Qualsiasi altra al suo posto si sarebbe arresa, ma Luz non è una qualsiasi. Una torrenziale attività creatrice si impadronisce di lei. Prima, quando soffriva per amore o per disamore la sua penna si prosciugava durante lungo tempo. Adesso scrive come una pazza, intuendo forse la fatalità del destino. Ogni sera telefona a Claudia, parlano, discutono, si leggono poesie (quelle di Claudia sono francamente brutte ma Luz si guarda bene dal dirglielo). Ogni sera insiste, supplica un nuovo incontro. Fa proposte fantasiose: abbandonare insieme l'Argentina, fuggire in Brasile, a Parigi. I suoi piani suscitano l'ilarità della giovane poetessa, un'ilarità priva di crudeltà, forse un'ilarità tinta di tristezza.

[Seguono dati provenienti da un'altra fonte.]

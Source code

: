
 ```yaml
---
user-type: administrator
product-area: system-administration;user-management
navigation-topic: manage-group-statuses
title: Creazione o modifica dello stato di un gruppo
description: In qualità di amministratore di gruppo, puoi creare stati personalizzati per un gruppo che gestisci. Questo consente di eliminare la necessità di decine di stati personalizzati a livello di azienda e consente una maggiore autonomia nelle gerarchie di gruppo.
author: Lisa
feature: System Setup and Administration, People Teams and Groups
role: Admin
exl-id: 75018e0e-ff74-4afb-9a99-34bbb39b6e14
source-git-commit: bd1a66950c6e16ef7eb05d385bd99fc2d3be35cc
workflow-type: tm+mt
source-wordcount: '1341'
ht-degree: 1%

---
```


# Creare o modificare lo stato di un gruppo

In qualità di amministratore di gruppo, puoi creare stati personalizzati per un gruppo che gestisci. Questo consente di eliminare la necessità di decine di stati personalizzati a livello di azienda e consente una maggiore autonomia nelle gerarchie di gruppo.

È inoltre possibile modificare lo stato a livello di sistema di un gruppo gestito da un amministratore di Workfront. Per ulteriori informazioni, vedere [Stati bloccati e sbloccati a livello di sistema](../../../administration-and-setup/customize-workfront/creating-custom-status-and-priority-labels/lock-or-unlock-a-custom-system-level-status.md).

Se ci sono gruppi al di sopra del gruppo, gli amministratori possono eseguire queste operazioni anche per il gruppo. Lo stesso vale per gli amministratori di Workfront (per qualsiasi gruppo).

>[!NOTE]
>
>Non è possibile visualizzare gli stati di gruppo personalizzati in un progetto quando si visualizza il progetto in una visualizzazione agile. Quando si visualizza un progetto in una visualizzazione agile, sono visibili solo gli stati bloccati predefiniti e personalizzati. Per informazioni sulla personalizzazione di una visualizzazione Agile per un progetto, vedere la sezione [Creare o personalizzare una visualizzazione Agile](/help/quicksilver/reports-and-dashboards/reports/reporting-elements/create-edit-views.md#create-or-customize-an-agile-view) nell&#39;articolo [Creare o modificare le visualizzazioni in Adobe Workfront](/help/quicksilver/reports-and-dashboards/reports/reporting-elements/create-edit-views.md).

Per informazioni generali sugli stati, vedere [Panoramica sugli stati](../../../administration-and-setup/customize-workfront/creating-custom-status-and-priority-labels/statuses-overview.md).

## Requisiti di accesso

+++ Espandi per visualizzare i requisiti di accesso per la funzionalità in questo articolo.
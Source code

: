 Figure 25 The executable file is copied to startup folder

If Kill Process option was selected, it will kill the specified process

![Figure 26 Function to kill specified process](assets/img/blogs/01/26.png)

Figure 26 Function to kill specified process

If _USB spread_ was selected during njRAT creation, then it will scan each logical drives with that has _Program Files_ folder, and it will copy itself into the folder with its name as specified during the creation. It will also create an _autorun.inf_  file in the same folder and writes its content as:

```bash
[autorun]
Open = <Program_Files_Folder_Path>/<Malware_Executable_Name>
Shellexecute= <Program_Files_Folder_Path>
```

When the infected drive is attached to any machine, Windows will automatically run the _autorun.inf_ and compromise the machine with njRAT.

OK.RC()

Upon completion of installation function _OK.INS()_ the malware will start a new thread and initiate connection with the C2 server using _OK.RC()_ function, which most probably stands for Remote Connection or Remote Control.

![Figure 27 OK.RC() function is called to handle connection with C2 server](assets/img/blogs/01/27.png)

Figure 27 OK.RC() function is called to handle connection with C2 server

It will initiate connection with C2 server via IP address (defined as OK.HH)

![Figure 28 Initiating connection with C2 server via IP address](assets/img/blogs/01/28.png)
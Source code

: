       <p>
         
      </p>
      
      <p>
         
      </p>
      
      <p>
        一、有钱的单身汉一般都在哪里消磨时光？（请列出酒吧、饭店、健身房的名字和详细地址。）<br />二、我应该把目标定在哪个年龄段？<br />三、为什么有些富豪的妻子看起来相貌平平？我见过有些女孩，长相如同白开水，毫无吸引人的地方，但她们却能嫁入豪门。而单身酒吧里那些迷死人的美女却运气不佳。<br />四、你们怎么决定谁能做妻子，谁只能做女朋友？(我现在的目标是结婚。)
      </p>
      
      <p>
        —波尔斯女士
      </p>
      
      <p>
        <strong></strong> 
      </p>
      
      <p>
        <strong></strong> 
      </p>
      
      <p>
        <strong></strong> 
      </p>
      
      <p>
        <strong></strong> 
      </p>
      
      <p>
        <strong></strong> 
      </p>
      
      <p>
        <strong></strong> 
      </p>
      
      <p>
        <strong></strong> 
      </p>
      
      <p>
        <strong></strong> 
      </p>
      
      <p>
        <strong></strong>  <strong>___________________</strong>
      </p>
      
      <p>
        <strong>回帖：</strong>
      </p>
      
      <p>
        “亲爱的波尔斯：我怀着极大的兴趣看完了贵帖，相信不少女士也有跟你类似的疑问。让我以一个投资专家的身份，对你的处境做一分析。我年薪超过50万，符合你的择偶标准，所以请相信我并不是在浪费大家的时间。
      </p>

D'improvviso la campagna, la comunità di artisti del Paraná diventa asfissiante per Luz, che decide di tornare a Buenos Aires. Lì cerca di riprendere la sua vita mondana, frequentare amici, andare al cinema o a teatro. Ma non ci riesce. Non ha nemmeno il coraggio di far visita a Claudia a Rosario senza il suo permesso. Scrive allora una delle poesie più strane della letteratura argentina, Figlia mia, 750 versi pieni di amore, di pentimento, di ironia. E telefona a Claudia ogni sera.
Non è fuori luogo pensare che dopo tante conversazioni fosse nata fra le due un'amicizia sincera e corrisposta.
Nel settembre del 1976, travolta dall'amore, Luz prende l'Alfa Romeo e parte letteralmente in volata per Rosario. Vuoi dire a Claudia che è disposta a cambiare, che difatto sta già cambiando. Giunta a casa di Claudia trova i suoi genitori immersi nella disperazione. Un gruppo di sconosciuti ha sequestrato la giovane poetessa. Luz smuove cielo e terra, fa appello alle sue amicizie, alle amicizie della madre, del fratello maggiore e di Juan, senza risultato. Gli amici di Claudia dicono che è nelle mani dei militari. Luz si rifiuta di credere a qualsiasi cosa e aspetta. In capo a due mesi viene ritrovato il cadavere di Claudia in una discarica della zona a nord della città. Il giorno dopo Luz torna a Buenos Aires sulla sua Alfa Romeo. A metà strada si schianta contro un distributore di benzina. L'esplosione è considerevole.




(Tratto da La letteratura nazista in America, Sellerio editore, Palermo, 1998. Traduzione di Angelo Morino e Elsa Sanfilippo.)


Roberto Bolaño è nato a Santiago del Cile nel 1953. Oltre a cinque volumi di poesie a La literatura nazi en América (1996), ha pubblicato quattro romanzi - Consejos de un discípulo de Morrison a un fanático de Joyce (in collaborazione con Antoni García Porta, 1984), La pista de hielo (1993), La senda de los elefantes (1994), Estrella distante (1996) - e la raccolta di racconti Llamadas telefónicas (1997). Roberto Bolaño è morto nel 2003.